[Saved entries]
* * * * * * * * *

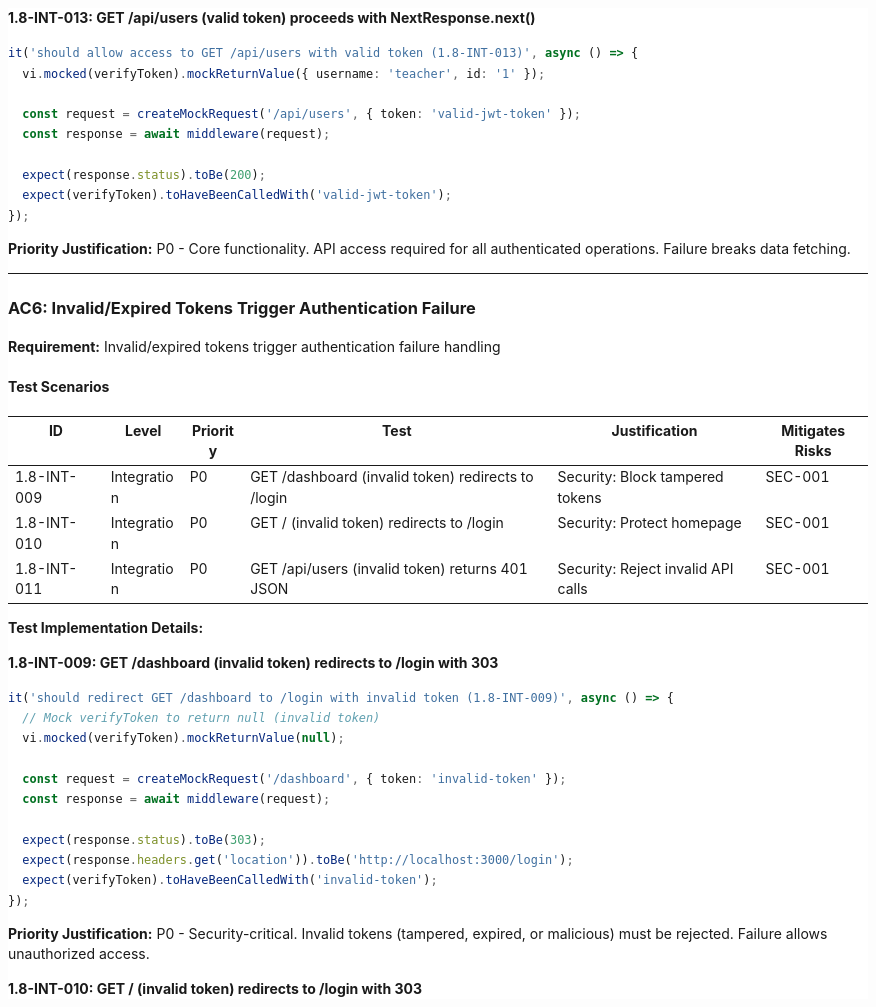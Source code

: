 **1.8-INT-013: GET /api/users (valid token) proceeds with NextResponse.next()**

```typescript
it('should allow access to GET /api/users with valid token (1.8-INT-013)', async () => {
  vi.mocked(verifyToken).mockReturnValue({ username: 'teacher', id: '1' });

  const request = createMockRequest('/api/users', { token: 'valid-jwt-token' });
  const response = await middleware(request);

  expect(response.status).toBe(200);
  expect(verifyToken).toHaveBeenCalledWith('valid-jwt-token');
});
```

**Priority Justification:** P0 - Core functionality. API access required for all authenticated operations. Failure breaks data fetching.

---

### AC6: Invalid/Expired Tokens Trigger Authentication Failure

**Requirement:** Invalid/expired tokens trigger authentication failure handling

#### Test Scenarios

| ID          | Level       | Priority | Test                                               | Justification                      | Mitigates Risks |
| ----------- | ----------- | -------- | -------------------------------------------------- | ---------------------------------- | --------------- |
| 1.8-INT-009 | Integration | P0       | GET /dashboard (invalid token) redirects to /login | Security: Block tampered tokens    | SEC-001         |
| 1.8-INT-010 | Integration | P0       | GET / (invalid token) redirects to /login          | Security: Protect homepage         | SEC-001         |
| 1.8-INT-011 | Integration | P0       | GET /api/users (invalid token) returns 401 JSON    | Security: Reject invalid API calls | SEC-001         |

**Test Implementation Details:**

**1.8-INT-009: GET /dashboard (invalid token) redirects to /login with 303**

```typescript
it('should redirect GET /dashboard to /login with invalid token (1.8-INT-009)', async () => {
  // Mock verifyToken to return null (invalid token)
  vi.mocked(verifyToken).mockReturnValue(null);

  const request = createMockRequest('/dashboard', { token: 'invalid-token' });
  const response = await middleware(request);

  expect(response.status).toBe(303);
  expect(response.headers.get('location')).toBe('http://localhost:3000/login');
  expect(verifyToken).toHaveBeenCalledWith('invalid-token');
});
```

**Priority Justification:** P0 - Security-critical. Invalid tokens (tampered, expired, or malicious) must be rejected. Failure allows unauthorized access.

**1.8-INT-010: GET / (invalid token) redirects to /login with 303**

* * * * * * * * *

*PROBLEM DESCRIPTION:* Filter the entries above down to the lines that contain "expect".

*YOUR RESPONSE:*
  expect(response.status).toBe(200);
  expect(verifyToken).toHaveBeenCalledWith('valid-jwt-token');
  expect(response.status).toBe(303);
  expect(response.headers.get('location')).toBe('http://localhost:3000/login');
  expect(verifyToken).toHaveBeenCalledWith('invalid-token');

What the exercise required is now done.